### What you should do
Pick every line out of the entries below that holds the string "Monthly", and report them.

### Supplied material

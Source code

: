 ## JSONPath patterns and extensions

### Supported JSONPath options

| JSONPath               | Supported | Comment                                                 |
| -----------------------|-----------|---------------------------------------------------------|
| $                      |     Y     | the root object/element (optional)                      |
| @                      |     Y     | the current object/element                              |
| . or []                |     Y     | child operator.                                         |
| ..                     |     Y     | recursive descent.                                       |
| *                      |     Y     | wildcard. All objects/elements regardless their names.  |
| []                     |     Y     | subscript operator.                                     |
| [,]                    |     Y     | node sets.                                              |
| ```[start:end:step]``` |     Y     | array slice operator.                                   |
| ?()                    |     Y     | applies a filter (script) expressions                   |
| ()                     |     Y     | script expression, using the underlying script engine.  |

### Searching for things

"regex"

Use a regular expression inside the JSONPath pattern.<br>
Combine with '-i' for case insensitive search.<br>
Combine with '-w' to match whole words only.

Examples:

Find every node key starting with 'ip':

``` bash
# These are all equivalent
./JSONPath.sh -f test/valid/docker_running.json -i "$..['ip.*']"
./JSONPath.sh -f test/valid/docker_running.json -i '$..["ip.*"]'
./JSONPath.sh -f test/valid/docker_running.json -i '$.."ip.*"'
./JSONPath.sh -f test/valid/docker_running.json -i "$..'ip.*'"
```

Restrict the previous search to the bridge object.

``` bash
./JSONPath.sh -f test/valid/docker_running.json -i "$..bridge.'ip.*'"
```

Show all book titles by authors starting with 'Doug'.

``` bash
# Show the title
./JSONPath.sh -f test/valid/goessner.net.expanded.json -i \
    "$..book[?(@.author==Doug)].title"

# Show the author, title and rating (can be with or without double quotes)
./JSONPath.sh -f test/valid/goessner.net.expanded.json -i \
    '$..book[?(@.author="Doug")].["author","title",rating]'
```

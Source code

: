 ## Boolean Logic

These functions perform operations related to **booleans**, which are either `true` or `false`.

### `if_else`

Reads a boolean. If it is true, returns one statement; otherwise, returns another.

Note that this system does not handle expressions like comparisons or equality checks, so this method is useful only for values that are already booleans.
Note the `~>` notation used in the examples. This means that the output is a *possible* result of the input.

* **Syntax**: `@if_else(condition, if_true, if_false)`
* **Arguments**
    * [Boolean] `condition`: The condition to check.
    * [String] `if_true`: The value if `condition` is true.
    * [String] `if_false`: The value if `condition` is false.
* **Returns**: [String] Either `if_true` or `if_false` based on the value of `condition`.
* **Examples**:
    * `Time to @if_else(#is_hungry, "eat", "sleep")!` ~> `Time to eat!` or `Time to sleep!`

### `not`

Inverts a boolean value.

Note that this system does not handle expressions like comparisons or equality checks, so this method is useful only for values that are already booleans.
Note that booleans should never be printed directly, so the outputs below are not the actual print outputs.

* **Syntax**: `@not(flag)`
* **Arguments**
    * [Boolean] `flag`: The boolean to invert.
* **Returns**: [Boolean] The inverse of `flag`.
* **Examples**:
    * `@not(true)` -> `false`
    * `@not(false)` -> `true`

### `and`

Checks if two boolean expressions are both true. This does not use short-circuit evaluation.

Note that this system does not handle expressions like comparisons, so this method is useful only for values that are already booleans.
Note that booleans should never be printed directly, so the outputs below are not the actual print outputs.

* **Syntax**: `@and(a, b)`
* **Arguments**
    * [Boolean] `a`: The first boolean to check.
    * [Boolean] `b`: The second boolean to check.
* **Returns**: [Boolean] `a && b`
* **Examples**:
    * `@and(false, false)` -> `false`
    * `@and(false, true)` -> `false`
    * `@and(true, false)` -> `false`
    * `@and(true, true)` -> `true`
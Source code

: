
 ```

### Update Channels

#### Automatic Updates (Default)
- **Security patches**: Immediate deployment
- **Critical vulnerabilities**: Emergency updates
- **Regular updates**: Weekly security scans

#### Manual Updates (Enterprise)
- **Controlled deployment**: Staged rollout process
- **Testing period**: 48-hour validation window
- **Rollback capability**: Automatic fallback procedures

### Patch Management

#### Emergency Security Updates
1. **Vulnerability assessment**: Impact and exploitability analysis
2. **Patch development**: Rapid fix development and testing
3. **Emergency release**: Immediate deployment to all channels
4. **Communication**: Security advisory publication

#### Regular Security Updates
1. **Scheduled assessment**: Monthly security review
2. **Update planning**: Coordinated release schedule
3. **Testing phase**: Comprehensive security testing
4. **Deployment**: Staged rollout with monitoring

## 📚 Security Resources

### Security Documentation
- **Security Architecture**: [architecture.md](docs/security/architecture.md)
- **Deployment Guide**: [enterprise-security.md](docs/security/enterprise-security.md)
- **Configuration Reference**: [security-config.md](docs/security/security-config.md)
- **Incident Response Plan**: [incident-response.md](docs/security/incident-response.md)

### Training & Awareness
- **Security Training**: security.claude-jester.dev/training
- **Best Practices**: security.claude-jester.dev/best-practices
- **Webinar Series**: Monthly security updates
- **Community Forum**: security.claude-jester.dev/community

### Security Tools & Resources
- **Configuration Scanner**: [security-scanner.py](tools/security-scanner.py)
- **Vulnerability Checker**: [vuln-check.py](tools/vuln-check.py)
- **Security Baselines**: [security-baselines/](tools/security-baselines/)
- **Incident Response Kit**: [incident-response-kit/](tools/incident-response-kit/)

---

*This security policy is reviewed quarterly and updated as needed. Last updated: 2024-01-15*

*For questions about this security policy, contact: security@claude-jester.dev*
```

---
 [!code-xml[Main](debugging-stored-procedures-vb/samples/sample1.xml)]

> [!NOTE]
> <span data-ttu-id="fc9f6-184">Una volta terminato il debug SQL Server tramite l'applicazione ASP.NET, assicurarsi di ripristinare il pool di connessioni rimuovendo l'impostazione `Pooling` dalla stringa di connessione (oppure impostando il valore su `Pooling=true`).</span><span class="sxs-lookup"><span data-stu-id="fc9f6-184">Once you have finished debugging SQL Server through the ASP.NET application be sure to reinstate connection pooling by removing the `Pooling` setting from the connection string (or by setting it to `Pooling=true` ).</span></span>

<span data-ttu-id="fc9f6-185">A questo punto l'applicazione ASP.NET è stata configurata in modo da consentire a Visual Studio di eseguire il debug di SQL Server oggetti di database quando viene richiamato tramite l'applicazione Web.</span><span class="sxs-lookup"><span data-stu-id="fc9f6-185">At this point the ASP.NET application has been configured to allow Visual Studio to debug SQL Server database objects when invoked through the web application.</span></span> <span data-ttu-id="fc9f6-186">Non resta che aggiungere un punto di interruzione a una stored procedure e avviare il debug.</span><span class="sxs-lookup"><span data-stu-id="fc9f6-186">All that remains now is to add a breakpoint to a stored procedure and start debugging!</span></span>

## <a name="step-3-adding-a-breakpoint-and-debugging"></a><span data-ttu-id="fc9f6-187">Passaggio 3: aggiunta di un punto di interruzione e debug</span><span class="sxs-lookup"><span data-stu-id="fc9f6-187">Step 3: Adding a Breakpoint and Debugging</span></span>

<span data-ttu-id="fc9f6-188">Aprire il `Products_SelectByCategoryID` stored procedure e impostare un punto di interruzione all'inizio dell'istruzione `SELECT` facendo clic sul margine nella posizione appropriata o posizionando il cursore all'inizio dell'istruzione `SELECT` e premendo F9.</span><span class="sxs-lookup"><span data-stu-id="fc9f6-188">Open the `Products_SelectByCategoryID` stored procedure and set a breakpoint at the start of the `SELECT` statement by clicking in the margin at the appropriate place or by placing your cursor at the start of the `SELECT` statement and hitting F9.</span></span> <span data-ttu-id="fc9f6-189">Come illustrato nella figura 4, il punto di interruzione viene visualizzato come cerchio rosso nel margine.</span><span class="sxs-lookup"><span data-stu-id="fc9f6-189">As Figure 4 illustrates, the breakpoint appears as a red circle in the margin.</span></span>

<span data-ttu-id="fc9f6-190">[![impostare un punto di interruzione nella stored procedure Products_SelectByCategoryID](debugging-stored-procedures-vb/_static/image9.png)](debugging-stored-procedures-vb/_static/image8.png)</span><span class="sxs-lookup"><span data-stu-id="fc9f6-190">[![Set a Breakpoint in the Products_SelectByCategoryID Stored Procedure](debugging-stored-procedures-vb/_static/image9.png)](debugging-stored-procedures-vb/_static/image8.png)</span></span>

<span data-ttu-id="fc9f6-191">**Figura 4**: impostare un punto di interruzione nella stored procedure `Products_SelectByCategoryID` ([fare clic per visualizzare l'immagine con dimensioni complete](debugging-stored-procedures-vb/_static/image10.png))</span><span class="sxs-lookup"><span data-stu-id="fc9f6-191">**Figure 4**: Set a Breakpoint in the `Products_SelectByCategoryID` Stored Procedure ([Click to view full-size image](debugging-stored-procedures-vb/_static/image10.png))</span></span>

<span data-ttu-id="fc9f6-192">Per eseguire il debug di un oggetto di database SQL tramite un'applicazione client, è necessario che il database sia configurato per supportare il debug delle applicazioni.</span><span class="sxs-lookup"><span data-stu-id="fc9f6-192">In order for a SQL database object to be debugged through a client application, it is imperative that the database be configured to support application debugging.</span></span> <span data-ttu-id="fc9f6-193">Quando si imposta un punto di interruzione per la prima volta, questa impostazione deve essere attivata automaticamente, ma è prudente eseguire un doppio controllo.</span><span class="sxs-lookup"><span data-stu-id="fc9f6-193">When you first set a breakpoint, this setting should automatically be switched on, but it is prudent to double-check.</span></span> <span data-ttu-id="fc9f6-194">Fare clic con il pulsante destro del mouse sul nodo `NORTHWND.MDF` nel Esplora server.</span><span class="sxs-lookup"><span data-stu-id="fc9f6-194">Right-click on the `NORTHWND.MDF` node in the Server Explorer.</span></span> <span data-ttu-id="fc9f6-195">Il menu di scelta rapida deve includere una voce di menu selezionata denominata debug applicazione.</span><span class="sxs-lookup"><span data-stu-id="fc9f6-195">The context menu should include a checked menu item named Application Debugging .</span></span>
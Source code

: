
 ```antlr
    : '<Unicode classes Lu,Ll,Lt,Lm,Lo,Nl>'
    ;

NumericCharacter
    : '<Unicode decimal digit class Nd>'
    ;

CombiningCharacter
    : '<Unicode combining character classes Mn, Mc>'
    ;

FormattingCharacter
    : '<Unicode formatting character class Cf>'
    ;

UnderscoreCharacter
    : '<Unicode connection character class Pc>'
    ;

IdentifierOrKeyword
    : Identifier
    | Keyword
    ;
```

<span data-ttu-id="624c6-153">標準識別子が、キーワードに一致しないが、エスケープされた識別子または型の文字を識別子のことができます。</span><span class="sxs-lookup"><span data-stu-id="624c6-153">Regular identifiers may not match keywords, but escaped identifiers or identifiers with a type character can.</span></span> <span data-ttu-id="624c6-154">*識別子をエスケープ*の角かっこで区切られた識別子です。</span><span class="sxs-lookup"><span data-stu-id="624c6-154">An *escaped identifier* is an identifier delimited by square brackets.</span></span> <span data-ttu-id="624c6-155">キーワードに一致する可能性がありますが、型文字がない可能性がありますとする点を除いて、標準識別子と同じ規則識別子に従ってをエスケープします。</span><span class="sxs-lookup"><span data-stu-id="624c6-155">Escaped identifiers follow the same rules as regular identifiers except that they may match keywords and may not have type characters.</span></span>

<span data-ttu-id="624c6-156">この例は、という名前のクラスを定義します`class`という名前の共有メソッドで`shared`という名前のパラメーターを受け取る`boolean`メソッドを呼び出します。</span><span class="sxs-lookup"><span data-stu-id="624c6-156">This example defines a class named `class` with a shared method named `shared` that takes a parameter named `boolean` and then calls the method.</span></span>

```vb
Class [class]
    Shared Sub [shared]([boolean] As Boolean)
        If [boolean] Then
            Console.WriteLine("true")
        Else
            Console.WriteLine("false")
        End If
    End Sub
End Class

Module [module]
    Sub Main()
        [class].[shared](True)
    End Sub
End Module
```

### Answer space
1. **Scheduled assessment**: Monthly security review
- **Webinar Series**: Monthly security updates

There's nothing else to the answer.